DATASET RECORDS:
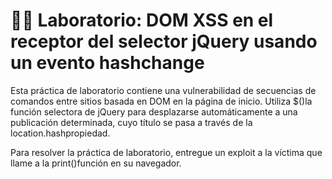# 😮‍💨 Laboratorio: DOM XSS en el receptor del selector jQuery usando un evento hashchange

Esta práctica de laboratorio contiene una vulnerabilidad de secuencias de comandos entre sitios basada en DOM en la página de inicio. Utiliza $()la función selectora de jQuery para desplazarse automáticamente a una publicación determinada, cuyo título se pasa a través de la location.hashpropiedad.

Para resolver la práctica de laboratorio, entregue un exploit a la víctima que llame a la print()función en su navegador.
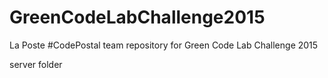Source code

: # GreenCodeLabChallenge2015
La Poste #CodePostal team repository for Green Code Lab Challenge 2015

server folder
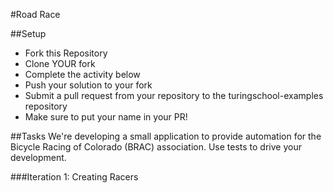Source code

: #Road Race

##Setup
* Fork this Repository
* Clone YOUR fork
* Complete the activity below
* Push your solution to your fork
* Submit a pull request from your repository to the turingschool-examples repository
* Make sure to put your name in your PR!

##Tasks
We're developing a small application to provide automation for the Bicycle Racing of Colorado (BRAC) association. Use tests to drive your development.

###Iteration 1: Creating Racers
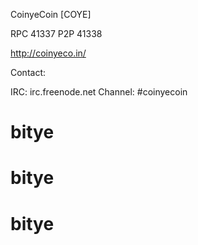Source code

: CoinyeCoin [COYE]

RPC 41337
P2P 41338

http://coinyeco.in/

Contact:

IRC: irc.freenode.net Channel: #coinyecoin
# bitye
# bitye
# bitye
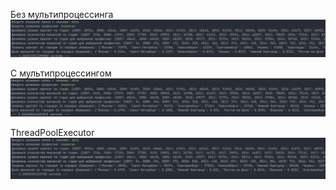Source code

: Без мультипроцессинга
![img_1.png](img_1.png)

С мультипроцессингом
![img_2.png](img_2.png)

ThreadPoolExecutor
![img.png](img.png)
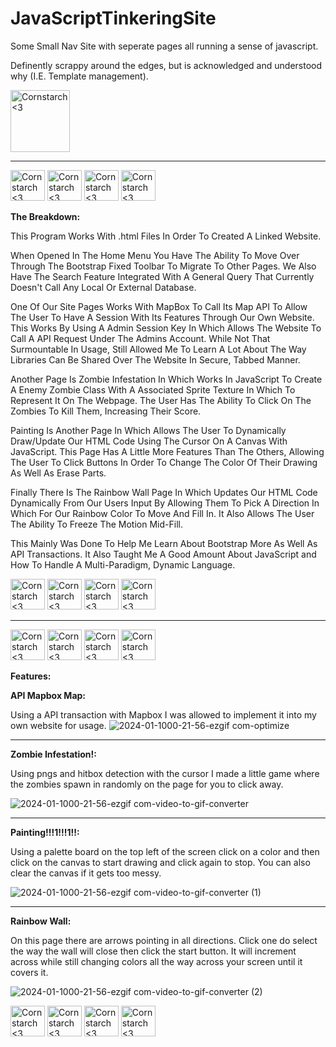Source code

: # JavaScriptTinkeringSite
Some Small Nav Site with seperate pages all running a sense of javascript.

Definently scrappy around the edges, but is acknowledged and understood why (I.E. Template management).





<img src="https://github.com/Kingerthanu/JavaScriptTinkeringSite/assets/76754592/42b4d279-4c11-4403-919f-8056460b9e24" alt="Cornstarch <3" width="95" height="99">

------------------------------------------------------

<img src="https://github.com/Kingerthanu/JavaScriptTinkeringSite/assets/76754592/021fb2dc-10fc-4dfd-8885-c591a5b28af5" alt="Cornstarch <3" width="55" height="49"> <img src="https://github.com/Kingerthanu/JavaScriptTinkeringSite/assets/76754592/021fb2dc-10fc-4dfd-8885-c591a5b28af5" alt="Cornstarch <3" width="55" height="49"> <img src="https://github.com/Kingerthanu/JavaScriptTinkeringSite/assets/76754592/021fb2dc-10fc-4dfd-8885-c591a5b28af5" alt="Cornstarch <3" width="55" height="49"> <img src="https://github.com/Kingerthanu/JavaScriptTinkeringSite/assets/76754592/021fb2dc-10fc-4dfd-8885-c591a5b28af5" alt="Cornstarch <3" width="55" height="49">


**The Breakdown:**

  This Program Works With .html Files In Order To Created A Linked Website. 

  When Opened In The Home Menu You Have The Ability To Move Over Through The Bootstrap Fixed Toolbar To Migrate To Other Pages. We Also Have The Search Feature Integrated With A General Query That Currently Doesn't Call Any Local Or External Database.

  One Of Our Site Pages Works With MapBox To Call Its Map API To Allow The User To Have A Session With Its Features Through Our Own Website. This Works By Using A Admin Session Key In Which Allows The Website To Call A API Request Under The Admins Account. While Not That Surmountable In Usage, Still Allowed Me To Learn A Lot About The Way Libraries Can Be Shared Over The Website In Secure, Tabbed Manner. 

  Another Page Is Zombie Infestation In Which Works In JavaScript To Create A Enemy Zombie Class With A Associated Sprite Texture In Which To Represent It On The Webpage. The User Has The Ability To Click On The Zombies To Kill Them, Increasing Their Score. 

  Painting Is Another Page In Which Allows The User To Dynamically Draw/Update Our HTML Code Using The Cursor On A Canvas With JavaScript. This Page Has A Little More Features Than The Others, Allowing The User To Click Buttons In Order To Change The Color Of Their Drawing As Well As Erase Parts.

  Finally There Is The Rainbow Wall Page In Which Updates Our HTML Code Dynamically From Our Users Input By Allowing Them To Pick A Direction In Which For Our Rainbow Color To Move And Fill In. It Also Allows The User The Ability To Freeze The Motion Mid-Fill. 

  This Mainly Was Done To Help Me Learn About Bootstrap More As Well As API Transactions. It Also Taught Me A Good Amount About JavaScript and How To Handle A Multi-Paradigm, Dynamic Language. 

<img src="https://github.com/Kingerthanu/JavaScriptTinkeringSite/assets/76754592/d65b95bc-ab8c-44e9-81fb-9b5b08e7dee4" alt="Cornstarch <3" width="55" height="49"> <img src="https://github.com/Kingerthanu/JavaScriptTinkeringSite/assets/76754592/d65b95bc-ab8c-44e9-81fb-9b5b08e7dee4" alt="Cornstarch <3" width="55" height="49"> <img src="https://github.com/Kingerthanu/JavaScriptTinkeringSite/assets/76754592/d65b95bc-ab8c-44e9-81fb-9b5b08e7dee4" alt="Cornstarch <3" width="55" height="49"> <img src="https://github.com/Kingerthanu/JavaScriptTinkeringSite/assets/76754592/d65b95bc-ab8c-44e9-81fb-9b5b08e7dee4" alt="Cornstarch <3" width="55" height="49">

--------------------------------------------------------------------------------------------------------------------------------------------------------------------------

<img src="https://github.com/Kingerthanu/JavaScriptTinkeringSite/assets/76754592/0166c8f3-db3f-4876-91f9-72ba492a127f" alt="Cornstarch <3" width="55" height="49"> <img src="https://github.com/Kingerthanu/JavaScriptTinkeringSite/assets/76754592/0166c8f3-db3f-4876-91f9-72ba492a127f" alt="Cornstarch <3" width="55" height="49"> <img src="https://github.com/Kingerthanu/JavaScriptTinkeringSite/assets/76754592/0166c8f3-db3f-4876-91f9-72ba492a127f" alt="Cornstarch <3" width="55" height="49"> <img src="https://github.com/Kingerthanu/JavaScriptTinkeringSite/assets/76754592/0166c8f3-db3f-4876-91f9-72ba492a127f" alt="Cornstarch <3" width="55" height="49">

**Features:**

**API Mapbox Map:**

  Using a API transaction with Mapbox I was allowed to implement it into my own website for usage.
  ![2024-01-1000-21-56-ezgif com-optimize](https://github.com/Kingerthanu/JavaScriptTinkeringSite/assets/76754592/1c3abef9-728e-4d0a-a7bd-d9f403462013)


--------------------------------------------------------------------------------------------------------------------------------------------------------------------------

**Zombie Infestation!:**

  Using pngs and hitbox detection with the cursor I made a little game where the zombies spawn in randomly on the page for you to click away.
  
  ![2024-01-1000-21-56-ezgif com-video-to-gif-converter](https://github.com/Kingerthanu/JavaScriptTinkeringSite/assets/76754592/fa9ae5c8-3736-4e16-81e5-d792af48f3c4)

--------------------------------------------------------------------------------------------------------------------------------------------------------------------------

**Painting!!!1!!!1!!:**

  Using a palette board on the top left of the screen click on a color and then click on the canvas to start drawing and click again to stop. You can also clear the canvas if it gets too messy.
  
  ![2024-01-1000-21-56-ezgif com-video-to-gif-converter (1)](https://github.com/Kingerthanu/JavaScriptTinkeringSite/assets/76754592/d6c4dc59-5d18-4978-b509-ff09cf637eb1)

  --------------------------------------------------------------------------------------------------------------------------------------------------------------------------

**Rainbow Wall:**

  On this page there are arrows pointing in all directions. Click one do select the way the wall will close then click the start button. It will increment across while still changing colors all the way across your screen until it covers it.
  
  ![2024-01-1000-21-56-ezgif com-video-to-gif-converter (2)](https://github.com/Kingerthanu/JavaScriptTinkeringSite/assets/76754592/5b15ea61-6b39-45cf-ab5a-c0b83a79463d)




  <img src="https://github.com/Kingerthanu/JavaScriptTinkeringSite/assets/76754592/c4a5e059-fb58-4c4a-af3d-3c3b319f4b58" alt="Cornstarch <3" width="55" height="49">   <img src="https://github.com/Kingerthanu/JavaScriptTinkeringSite/assets/76754592/c4a5e059-fb58-4c4a-af3d-3c3b319f4b58" alt="Cornstarch <3" width="55" height="49">   <img src="https://github.com/Kingerthanu/JavaScriptTinkeringSite/assets/76754592/c4a5e059-fb58-4c4a-af3d-3c3b319f4b58" alt="Cornstarch <3" width="55" height="49">   <img src="https://github.com/Kingerthanu/JavaScriptTinkeringSite/assets/76754592/c4a5e059-fb58-4c4a-af3d-3c3b319f4b58" alt="Cornstarch <3" width="55" height="49">

  
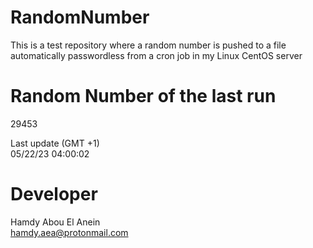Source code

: # RandomNumber    
This is a test repository where a random number is pushed to a file automatically passwordless from a cron job in my Linux CentOS server    
# Random Number of the last run   
29453
      
Last update (GMT +1)    
05/22/23 04:00:02
# Developer    
Hamdy Abou El Anein   
hamdy.aea@protonmail.com
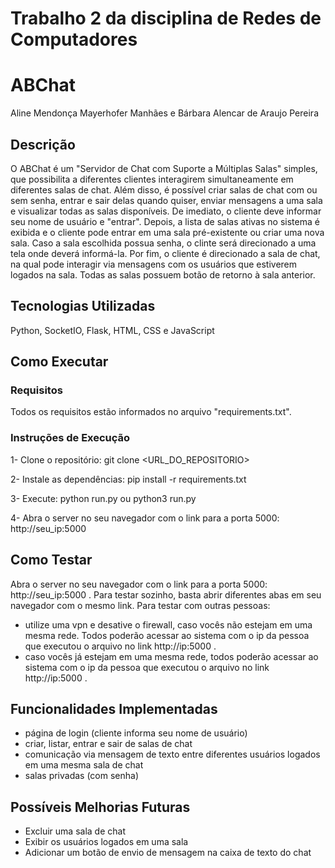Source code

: # Trabalho 2 da disciplina de Redes de Computadores
# ABChat
Aline Mendonça Mayerhofer Manhães e Bárbara Alencar de Araujo Pereira

## Descrição
O ABChat é um "Servidor de Chat com Suporte a Múltiplas Salas" simples, que possibilita a diferentes clientes interagirem simultaneamente em diferentes salas de chat. Além disso, é possível criar salas de chat com ou sem senha, entrar e sair delas quando quiser, enviar mensagens a uma sala e visualizar todas as salas disponíveis. De imediato, o cliente deve informar seu nome de usuário e "entrar". Depois, a lista de salas ativas no sistema é exibida e o cliente pode entrar em uma sala pré-existente ou criar uma nova sala. Caso a sala escolhida possua senha, o clinte será direcionado a uma tela onde deverá informá-la. Por fim, o cliente é direcionado a sala de chat, na qual pode interagir via mensagens com os usuários que estiverem logados na sala. Todas as salas possuem botão de retorno à sala anterior.

## Tecnologias Utilizadas
Python, SocketIO, Flask, HTML, CSS e JavaScript

## Como Executar 
### Requisitos
Todos os requisitos estão informados no arquivo "requirements.txt".
### Instruções de Execução
1- Clone o repositório:
git clone <URL_DO_REPOSITORIO>

2- Instale as dependências:
pip install -r requirements.txt

3- Execute:
python run.py ou python3 run.py

4- Abra o server no seu navegador com o link para a porta 5000:
http://seu_ip:5000

## Como Testar
Abra o server no seu navegador com o link para a porta 5000: http://seu_ip:5000 . Para testar sozinho, basta abrir diferentes abas em seu navegador com o mesmo link. Para testar com outras pessoas: 
- utilize uma vpn e desative o firewall, caso vocês não estejam em uma mesma rede. Todos poderão acessar ao sistema com o ip da pessoa que executou o arquivo no link http://ip:5000 .
- caso vocês já estejam em uma mesma rede, todos poderão acessar ao sistema com o ip da pessoa que executou o arquivo no link http://ip:5000 . 

## Funcionalidades Implementadas
- página de login (cliente informa seu nome de usuário)
- criar, listar, entrar e sair de salas de chat
- comunicação via mensagem de texto entre diferentes usuários logados em uma mesma sala de chat
- salas privadas (com senha)

## Possíveis Melhorias Futuras
- Excluir uma sala de chat
- Exibir os usuários logados em uma sala
- Adicionar um botão de envio de mensagem na caixa de texto do chat
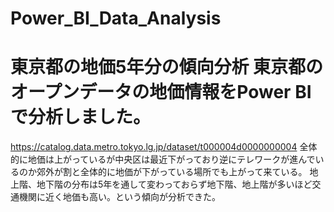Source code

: # Power_BI_Data_Analysis

# 東京都の地価5年分の傾向分析 東京都のオープンデータの地価情報をPower BIで分析しました。
https://catalog.data.metro.tokyo.lg.jp/dataset/t000004d0000000004
全体的に地価は上がっているが中央区は最近下がっており逆にテレワークが進んでいるのか郊外が割と全体的に地価が下がっている場所でも上がって来ている。
地上階、地下階の分布は5年を通して変わっておらず地下階、地上階が多いほど交通機関に近く地価も高い。という傾向が分析できた。
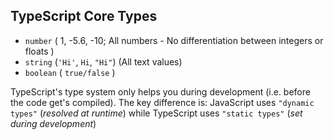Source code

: ## TypeScript Core Types

- `number` ( 1, -5.6, -10; All numbers - No differentiation between integers or floats )
- `string` (`'Hi'`, `Hi`, `"Hi"`) (All text values)
- `boolean` ( `true/false` )


TypeScript's type system only helps you during development (i.e. before the code get's compiled).
The key difference is: JavaScript uses `"dynamic types"` (_resolved at runtime_) while TypeScript uses `"static types"` (_set during development_)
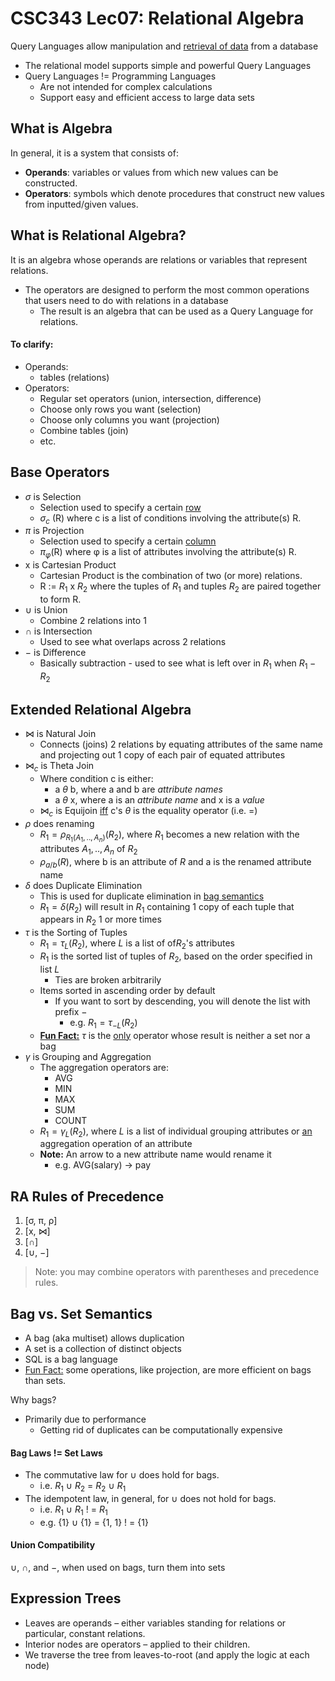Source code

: # CSC343 Lec07: Relational Algebra

Query Languages allow manipulation and <u>retrieval of data</u> from a database
* The relational model supports simple and powerful Query Languages
* Query Languages != Programming Languages
    * Are not intended for complex calculations
    * Support easy and efficient access to large data sets

## What is Algebra
In general, it is a system that consists of:
* **Operands**: variables or values from which new values can be
constructed.
* **Operators**: symbols which denote procedures that construct
new values from inputted/given values.

## What is Relational Algebra?
It is an algebra whose operands are relations or variables that represent relations.
* The operators are designed to perform the most common
operations that users need to do with relations in a database
    * The result is an algebra that can be used as a Query Language for relations.

#### To clarify:
* Operands: 
    * tables (relations)
* Operators:
    * Regular set operators (union, intersection, difference)
    * Choose only rows you want (selection)
    * Choose only columns you want (projection)
    * Combine tables (join)
    * etc.

## Base Operators 
* $σ$ is Selection
    * Selection used to specify a certain <u>row</u>
    * $σ_c$ (R) where c is a list of conditions involving the attribute(s) R.
* $π$ is Projection
    * Selection used to specify a certain <u>column</u>
    * $π_φ$(R) where φ is a list of attributes involving the attribute(s) R.
* x is Cartesian Product
    * Cartesian Product is the combination of two (or more) relations.
    * R := $R_1$ x $R_2$ where the tuples of $R_1$ and tuples $R_2$ are paired together to form R.
* $∪$ is Union
    * Combine 2 relations into 1
* $∩$ is Intersection
    * Used to see what overlaps across 2 relations
* $−$ is Difference
    * Basically subtraction - used to see what is left over in $R_1$ when $R_1 - R_2$   
  
## Extended Relational Algebra
* $⋈$ is Natural Join
    * Connects (joins) 2 relations by equating attributes of the same name and projecting out 1 copy of each pair of equated attributes
* $⋈_c$ is Theta Join
    * Where condition c is either:
        * a $θ$ b, where a and b are *attribute names*
        * a $θ$ x, where a is an *attribute name* and x is a *value*
    * $⋈_c$ is Equijoin <u>iff</u> c's $θ$ is the equality operator (i.e. $=$)
* $ρ$ does renaming
    * $R_1 = ρ_{R_1(A_1,..,A_n)}(R_2)$, where $R_1$ becomes a new relation with the attributes $A_1,..,A_n$ of $R_2$
    * $ρ_{a/b}(R)$, where b is an attribute of $R$ and a is the renamed attribute name
* $δ$ does Duplicate Elimination
    * This is used for duplicate elimination in <u>bag semantics</u>
    * $R_1 = δ(R_2)$ will result in $R_1$ containing 1 copy of each tuple that appears in $R_2$ 1 or more times
*  $τ$ is the Sorting of Tuples
    * $R_1 = τ_L(R_2)$, where $L$ is a list of of$R_2$'s attributes
    * $R_1$ is the sorted list of tuples of $R_2$, based on the order specified in list $L$
        * Ties are broken arbitrarily
    * Items sorted in ascending order by default
        * If you want to sort by descending, you will denote the list with prefix $-$
            * e.g. $R_1 = τ_{-L}(R_2)$
    * <u>**Fun Fact:**</u> $τ$ is the <u>only</u> operator whose result is neither a set nor a bag
* $γ$ is Grouping and Aggregation
    * The aggregation operators are:
        * AVG
        * MIN
        * MAX
        * SUM
        * COUNT
    * $R_1 = γ_L(R_2)$, where $L$ is a list of individual grouping attributes or <u>an</u> aggregation operation of an attribute
    * **Note:** An arrow to a new attribute name would rename it
        * e.g. AVG(salary) → pay

## RA Rules of Precedence
1. [σ, π, ρ]
2. [x, ⋈]
3. [∩]
4. [∪, −]

> Note: you may combine operators with parentheses and precedence rules.

## Bag vs. Set Semantics
* A bag (aka multiset) allows duplication
* A set is a collection of distinct objects
* SQL is a bag language
* <u>Fun Fact:</u> some operations, like projection, are more efficient on bags than sets.

Why bags?
* Primarily due to performance
    * Getting rid of duplicates can be computationally expensive

#### Bag Laws != Set Laws

* The commutative law for ∪ does hold for bags.
    * i.e. $R_1$ ∪ $R_2$ = $R_2$ ∪ $R_1$
* The idempotent law, in general, for ∪ does not hold for bags.
    * i.e. $R_1$ ∪ $R_1$ ! = $R_1$
    * e.g. {1} ∪ {1} = {1, 1} ! = {1}

#### Union Compatibility
∪, ∩, and −, when used on bags, turn them into sets

## Expression Trees
* Leaves are operands – either variables standing for relations or particular, constant relations.
* Interior nodes are operators – applied to their children.
* We traverse the tree from leaves-to-root (and apply the logic at each node)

EXERCISE DESCRIPTION: All the lines that hold the word "sorted" must appear in the answer, copied from the records.

SOLUTION TO THE PROBLEM:
    * $R_1$ is the sorted list of tuples of $R_2$, based on the order specified in list $L$
    * Items sorted in ascending order by default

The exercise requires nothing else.